The presentations were entrusted to Emanuela Buccioni, a biblical scholar; Cristina Simonelli, a church historian and professor of Patristic Theology; Letizia Tomassone, a pastor of the Waldensian Church; Donata Horak, a professor of Canon Law; Vincenzo Rosito, a professor of Political and Social Philosophy; and Stella Morra, a professor of Fundamental Theology.
“This issue of defining the limit is the central question that theology must address”, said Morra. “The ‘from here on’ is no longer tolerable”.
Italian women theologians are a precise and specific voice in the debate on the role of women in the Church. Some of them—such as the president Lucia Vantini (in the photo by Silvia Zanconato) and Stella Morra, among others—have been heard in recent months by the Pope in the C9, the council of cardinals that Francis established just a few months after his election to the Papacy to help and advise him on the governance and issues of the Church.
The women at the C9 are part of “an absolutely new practice: five meetings in which the cardinals and the Pope listen to women.

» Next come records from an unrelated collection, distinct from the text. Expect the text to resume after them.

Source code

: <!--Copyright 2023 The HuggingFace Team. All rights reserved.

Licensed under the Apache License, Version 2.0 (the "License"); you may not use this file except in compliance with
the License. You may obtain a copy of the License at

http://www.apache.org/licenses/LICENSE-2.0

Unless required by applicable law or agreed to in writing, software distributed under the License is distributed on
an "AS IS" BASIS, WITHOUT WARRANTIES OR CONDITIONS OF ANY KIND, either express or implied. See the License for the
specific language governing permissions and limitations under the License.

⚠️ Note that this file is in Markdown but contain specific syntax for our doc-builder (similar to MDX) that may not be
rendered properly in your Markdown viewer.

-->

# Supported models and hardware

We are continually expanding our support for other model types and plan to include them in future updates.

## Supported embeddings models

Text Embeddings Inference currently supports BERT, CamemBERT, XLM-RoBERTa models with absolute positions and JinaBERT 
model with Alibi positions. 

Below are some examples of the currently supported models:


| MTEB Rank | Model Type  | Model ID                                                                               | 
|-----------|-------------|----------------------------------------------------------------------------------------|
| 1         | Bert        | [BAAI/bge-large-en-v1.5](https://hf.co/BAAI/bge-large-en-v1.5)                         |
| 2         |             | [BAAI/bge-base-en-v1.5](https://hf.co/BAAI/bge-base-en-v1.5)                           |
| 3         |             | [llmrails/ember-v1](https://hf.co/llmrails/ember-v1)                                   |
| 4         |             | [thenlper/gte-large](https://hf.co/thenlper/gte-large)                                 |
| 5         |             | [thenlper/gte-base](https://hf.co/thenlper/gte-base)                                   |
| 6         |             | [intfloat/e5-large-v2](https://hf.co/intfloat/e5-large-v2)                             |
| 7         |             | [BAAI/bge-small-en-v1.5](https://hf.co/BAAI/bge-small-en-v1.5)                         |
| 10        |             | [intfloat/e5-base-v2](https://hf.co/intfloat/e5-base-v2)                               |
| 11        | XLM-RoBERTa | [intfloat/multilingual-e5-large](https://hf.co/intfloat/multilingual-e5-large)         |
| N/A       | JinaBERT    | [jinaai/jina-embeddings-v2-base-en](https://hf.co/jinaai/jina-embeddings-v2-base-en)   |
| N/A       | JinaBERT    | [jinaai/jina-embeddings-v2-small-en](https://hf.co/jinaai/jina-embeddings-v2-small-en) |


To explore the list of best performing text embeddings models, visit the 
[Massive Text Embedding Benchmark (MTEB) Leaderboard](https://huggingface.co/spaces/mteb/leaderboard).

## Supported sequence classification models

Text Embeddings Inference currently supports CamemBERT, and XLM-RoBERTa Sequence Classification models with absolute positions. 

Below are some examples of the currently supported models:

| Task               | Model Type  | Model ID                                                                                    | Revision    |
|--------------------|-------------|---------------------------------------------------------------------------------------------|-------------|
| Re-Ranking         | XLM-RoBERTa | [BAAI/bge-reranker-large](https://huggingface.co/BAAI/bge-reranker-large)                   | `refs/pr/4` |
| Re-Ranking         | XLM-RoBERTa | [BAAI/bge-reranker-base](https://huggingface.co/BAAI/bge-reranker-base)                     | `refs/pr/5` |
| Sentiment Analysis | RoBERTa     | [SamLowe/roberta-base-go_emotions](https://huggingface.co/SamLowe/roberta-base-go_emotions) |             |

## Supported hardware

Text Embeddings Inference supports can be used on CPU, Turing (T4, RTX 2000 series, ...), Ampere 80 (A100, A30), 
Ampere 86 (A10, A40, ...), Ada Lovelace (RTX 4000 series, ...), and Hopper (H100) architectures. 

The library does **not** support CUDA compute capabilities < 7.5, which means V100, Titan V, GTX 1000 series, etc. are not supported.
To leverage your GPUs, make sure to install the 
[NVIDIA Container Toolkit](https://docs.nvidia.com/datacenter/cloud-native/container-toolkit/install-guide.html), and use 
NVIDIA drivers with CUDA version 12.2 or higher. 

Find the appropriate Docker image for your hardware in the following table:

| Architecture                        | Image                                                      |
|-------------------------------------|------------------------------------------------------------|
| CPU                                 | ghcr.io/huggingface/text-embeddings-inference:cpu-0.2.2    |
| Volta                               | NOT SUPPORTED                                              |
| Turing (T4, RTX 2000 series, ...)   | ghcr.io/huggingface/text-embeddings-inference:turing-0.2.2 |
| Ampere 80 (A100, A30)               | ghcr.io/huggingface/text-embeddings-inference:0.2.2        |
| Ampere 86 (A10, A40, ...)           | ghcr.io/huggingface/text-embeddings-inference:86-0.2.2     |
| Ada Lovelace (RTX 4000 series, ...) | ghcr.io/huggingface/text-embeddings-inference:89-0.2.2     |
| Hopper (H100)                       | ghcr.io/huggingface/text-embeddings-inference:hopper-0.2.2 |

They do not talk about women, but listen to women speak about their own problems and allow themselves to be challenged”, as highlighted by Sister Regina da Costa Pedro, a missionary of the Immaculate and director of the Pontifical Mission Societies (PMS) of Brazil, after having dialogued with Francis and the cardinals.
The theologians of the Coordination, founded twenty years ago, wisely capture and express the concerns of women in the Church, the Church’s stance towards women in society, and vice versa. They develop thoughts that form an important basis for reflection and initiate processes.
For years, they have been editing and publishing the series Sui generis, Teologhe e Teologie [Sui Generis, Theologues and Theologies], Exousia, and De Genere, with titles that address contemporary issues and examine current problems. Like Giustizia riparativa: itinerari biblici e meditazione umanistica [Restorative Justice: Biblical Itineraries and Humanistic Meditation] by Donata Horak and Fede e Femminismo. Saggi ecumenici [Faith and Feminism. Ecumenical Essays], edited by B. Diane Lipsett, Phyllis Trible, and Renata Bedend, with a preface by Letizia Tomassone.